You take it out to the yard, where you hold it aloft, like someone waving goodbye on the deck of a steam ship. Digging into your pocket, you find your lighter.
It takes only a moment to catch, the fire gnawing greedily at the fibers, and then the whole thing goes up in a puff of smoke, crumbling into grey ash.
3. Storm preparations
Your mother is crossing herself over and over, but that’s not unusual.
She’s mumbling Bible verses, but that’s not unusual either. What is unusual is that she sits down at the table with a thump, grabs your hand, and motions at you to sit down next to her.
“Christophe, I need you to be honest with me,” she says, voice tear-choked.
“I didn’t knock over the flower pot in the kitchen, Mother, that was probably your fucking cat.”
The cat, unaware that she's just been maligned, winds around your feet, purring as though she expects you to rub behind her ears.
She takes a deep breath, strokes your hand. “This isn’t about the flower pot. Son- are you, perhaps, homosexual?”
You’re expecting something like, are you on drugs, are you knocking up some girl. Not “are you a homo.”
“Mother!” You jerk your hand out of hers, and you’re up and out of the chair, ignoring her protests. Your stomach heaves. You might be sick.
You dash out of the kitchen, out the front door, down the street.
Spring thunder rolls in the clouds above, and the air is thick and muggy with heat and the incoming storm.
You run until your side hurts, and then you stop, near the park. The rain has begun to fall, so you duck beneath one of the park shelters, where people go for church gatherings, family picnics.
You sit at one of the park benches, and watch the rain plummet down.
4. June routine
School is out. Good. You hate school. You hate seeing Gregory every day.
You wake up at 5 am most mornings, and put on your jeans and your work uniform polo.
You have two, and you hate them both, chalkboard green and just as ugly.
You brush your teeth, attempt to comb gel through your unruly hair before giving up completely, and tiptoe down the stairs to avoid waking your mother.
The last thing you need to do is to have her bustling around, trying to make you eat breakfast, making you late for work.
At 5:30, you open for the KwikTrip, trying to keep your eyes open as you stand behind the counter, the humming of the fluorescent lights a constant.
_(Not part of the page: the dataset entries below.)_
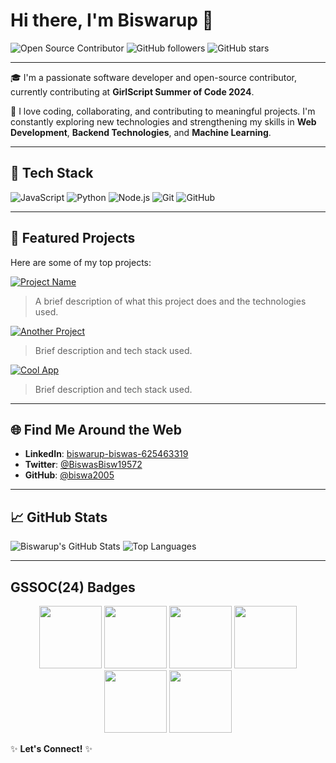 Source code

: # Hi there, I'm Biswarup 👋

![Open Source Contributor](https://img.shields.io/badge/Open%20Source-Contributor-brightgreen)
![GitHub followers](https://img.shields.io/github/followers/biswa2005?label=Follow&style=social)
![GitHub stars](https://img.shields.io/github/stars/biswa2005?style=social)

---

🎓 I'm a passionate software developer and open-source contributor, currently contributing at **GirlScript Summer of Code 2024**.

🚀 I love coding, collaborating, and contributing to meaningful projects. I'm constantly exploring new technologies and strengthening my skills in **Web Development**, **Backend Technologies**, and **Machine Learning**.

---

## 🔧 Tech Stack

![JavaScript](https://img.shields.io/badge/JavaScript-ES6+-yellow)
![Python](https://img.shields.io/badge/Python-3.9-blue)
![Node.js](https://img.shields.io/badge/Node.js-Express-green)
![Git](https://img.shields.io/badge/Version%20Control-Git-orange)
![GitHub](https://img.shields.io/badge/Platform-GitHub-blue)

---

## 🌟 Featured Projects

Here are some of my top projects:

[![Project Name](https://img.shields.io/badge/Project-Open%20Source%20Tool-orange)](https://github.com/biswa2005/project-name)
> A brief description of what this project does and the technologies used.

[![Another Project](https://img.shields.io/badge/Project-Web%20Scraper-brightgreen)](https://github.com/biswa2005/another-project)
> Brief description and tech stack used.

[![Cool App](https://img.shields.io/badge/Project-Cool%20App-blueviolet)](https://github.com/biswa2005/cool-app)
> Brief description and tech stack used.

---

## 🌐 Find Me Around the Web

- **LinkedIn**: [biswarup-biswas-625463319](www.linkedin.com/in/biswarup-biswas-625463319)
- **Twitter**: [@BiswasBisw19572](https://twitter.com/BiswasBisw19572)
- **GitHub**: [@biswa2005](https://github.com/biswa2005)

---

## 📈 GitHub Stats

![Biswarup's GitHub Stats](https://github-readme-stats.vercel.app/api?username=biswa2005&show_icons=true&theme=tokyonight)
![Top Languages](https://github-readme-stats.vercel.app/api/top-langs/?username=biswa2005&layout=compact&theme=tokyonight)

---

## GSSOC(24) Badges 
<div align="center">
  
<img src="https://github.com/GSSoC24/Postman-Challenge/blob/main/docs/assets/Postman%20White.png" width="100px" height="100px" />
<img src="https://github.com/GSSoC24/Postman-Challenge/blob/main/docs/assets/1.png" width="100px" height="100px" />
<img src="https://github.com/GSSoC24/Postman-Challenge/blob/main/docs/assets/2.png" width="100px" height="100px" />
<img src="https://github.com/GSSoC24/Postman-Challenge/blob/main/docs/assets/3.png" width="100px" height="100px" />
<img src="https://github.com/GSSoC24/Postman-Challenge/blob/main/docs/assets/4.png" width="100px" height="100px" />
<img src="https://github.com/GSSoC24/Postman-Challenge/blob/main/docs/assets/5.png" width="100px" height="100px" />


</div>




✨ **Let's Connect!** ✨

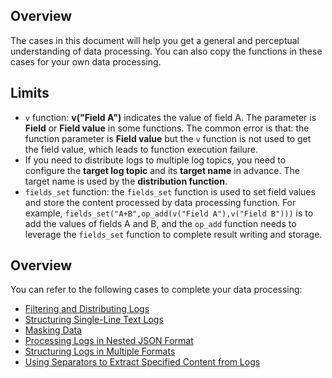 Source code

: ## Overview

The cases in this document will help you get a general and perceptual understanding of data processing. You can also copy the functions in these cases for your own data processing.

## Limits

- `v` function: **v("Field A")** indicates the value of field A. The parameter is **Field** or **Field value** in some functions. The common error is that: the function parameter is **Field value** but the `v` function is not used to get the field value, which leads to function execution failure.     
- If you need to distribute logs to multiple log topics, you need to configure the **target log topic** and its **target name** in advance. The target name is used by the **distribution function**.   
- `fields_set` function: the `fields_set` function is used to set field values and store the content processed by data processing function. For example, `fields_set("A+B",op_add(v("Field A"),v("Field B")))` is to add the values of fields A and B, and the `op_add` function needs to leverage the `fields_set` function to complete result writing and storage.

## Overview

You can refer to the following cases to complete your data processing:
- [Filtering and Distributing Logs](https://intl.cloud.tencent.com/document/product/614/46135)
- [Structuring Single-Line Text Logs](https://intl.cloud.tencent.com/document/product/614/46136)
- [Masking Data](https://intl.cloud.tencent.com/document/product/614/46137)
- [Processing Logs in Nested JSON Format](https://intl.cloud.tencent.com/document/product/614/46138)
- [Structuring Logs in Multiple Formats](https://intl.cloud.tencent.com/document/product/614/46139)
- [Using Separators to Extract Specified Content from Logs](https://intl.cloud.tencent.com/document/product/614/46140)
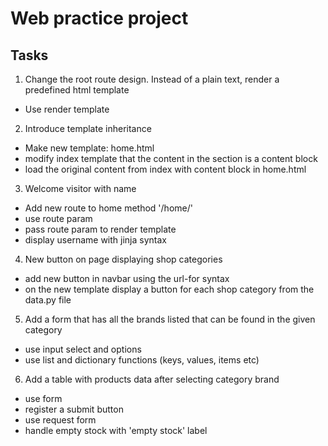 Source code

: # Web practice project


## Tasks

1. Change the root route design. Instead of a plain text, render a predefined html template
- Use render template

2. Introduce template inheritance
- Make new template: home.html
- modify index template that the content in the section is a content block
- load the original content from index with content block in home.html

3. Welcome visitor with name
- Add new route to home method '/home/<user>'
- use route param
- pass route param to render template
- display username with jinja syntax

4. New button on page displaying shop categories
- add new button in navbar using the url-for syntax
- on the new template display a button for each shop category from the data.py file

5. Add a form that has all the brands listed that can be found in the given category
- use input select and options
- use list and dictionary functions (keys, values, items etc)

6. Add a table with products data after selecting category brand
- use form
- register a submit button
- use request form
- handle empty stock with 'empty stock' label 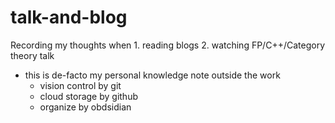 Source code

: # talk-and-blog
Recording my thoughts when 1. reading blogs 2. watching FP/C++/Category theory talk

- this is de-facto my personal knowledge note outside the work
  - vision control by git
  - cloud storage by github
  - organize by obdsidian
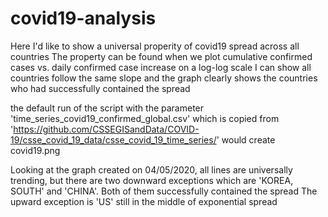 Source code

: # covid19-analysis

Here I'd like to show a universal properity of covid19 spread across all countries
The property can be found when we plot cumulative confirmed cases vs. daily confirmed case increase on a log-log scale
I can show all countries follow the same slope
and the graph clearly shows the countries who had successfully contained the spread

the default run of the script with the parameter 'time_series_covid19_confirmed_global.csv' which is copied from 'https://github.com/CSSEGISandData/COVID-19/csse_covid_19_data/csse_covid_19_time_series/' would create covid19.png 

Looking at the graph created on 04/05/2020, all lines are universally trending, but there are two downward exceptions which are 'KOREA, SOUTH' and 'CHINA'. Both of them successfully contained the spread
The upward exception is 'US' still in the middle of exponential spread

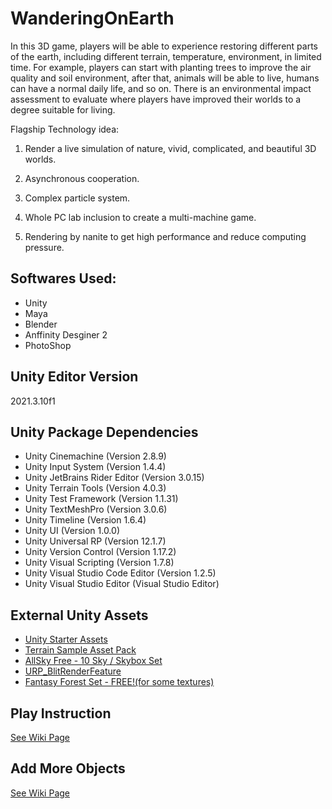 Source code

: # WanderingOnEarth


In this 3D game, players will be able to experience restoring different parts of the earth, including different terrain, temperature, environment, in limited time. For example, players can start with planting trees to improve the air quality and soil environment, after that, animals will be able to live, humans can have a normal daily life, and so on. There is an environmental impact assessment to evaluate where players have improved their worlds to a degree suitable for living. 

 

Flagship Technology idea:  

1. Render a live simulation of nature, vivid, complicated, and beautiful 3D worlds.   

2. Asynchronous cooperation. 

3. Complex particle system. 

4. Whole PC lab inclusion to create a multi-machine game. 

5. Rendering by nanite to get high performance and reduce computing pressure. 
  
 
## Softwares Used: 
- Unity
- Maya
- Blender
- Anffinity Desginer 2
- PhotoShop
    
  
## Unity Editor Version

2021.3.10f1

## Unity Package Dependencies

- Unity Cinemachine (Version 2.8.9)
- Unity Input System (Version 1.4.4)
- Unity JetBrains Rider Editor (Version 3.0.15)
- Unity Terrain Tools (Version 4.0.3)
- Unity Test Framework (Version 1.1.31)
- Unity TextMeshPro (Version 3.0.6)
- Unity Timeline (Version 1.6.4)
- Unity UI (Version 1.0.0)
- Unity Universal RP (Version 12.1.7)
- Unity Version Control (Version 1.17.2)
- Unity Visual Scripting (Version 1.7.8)
- Unity Visual Studio Code Editor (Version 1.2.5)
- Unity Visual Studio Editor (Visual Studio Editor)

## External Unity Assets
- [Unity Starter Assets](https://assetstore.unity.com/packages/essentials/starter-assets-third-person-character-controller-196526)
- [Terrain Sample Asset Pack](https://assetstore.unity.com/packages/3d/environments/landscapes/terrain-sample-asset-pack-145808)
- [AllSky Free - 10 Sky / Skybox Set](https://assetstore.unity.com/packages/2d/textures-materials/sky/allsky-free-10-sky-skybox-set-146014)
- [URP_BlitRenderFeature](https://github.com/Cyanilux/URP_BlitRenderFeature)
- [Fantasy Forest Set - FREE!(for some textures)](https://assetstore.unity.com/packages/3d/environments/fantasy/fantasy-forest-set-free-70568)

## Play Instruction
[See Wiki Page](https://github.com/hanbin-zhang/WanderingOnEarth/wiki/Play-Instruction)

## Add More Objects
[See Wiki Page](https://github.com/hanbin-zhang/WanderingOnEarth/wiki/Expansion)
Two hours later, Gregory stops by. You could swear he does it on purpose, coming in when you’re on duty. He always goes to the glassed-in refrigerated section, and selects an orange soda.
Orange soda is disgusting, just like Gregory, so they’re perfect for each other.
He takes his time combing through each section. The drinks section, the hotdog section, the snack session, the little clothing section. You see him in one of the shoplifting security mirrors, trying on a trucker hat, and grimace, almost a reflex.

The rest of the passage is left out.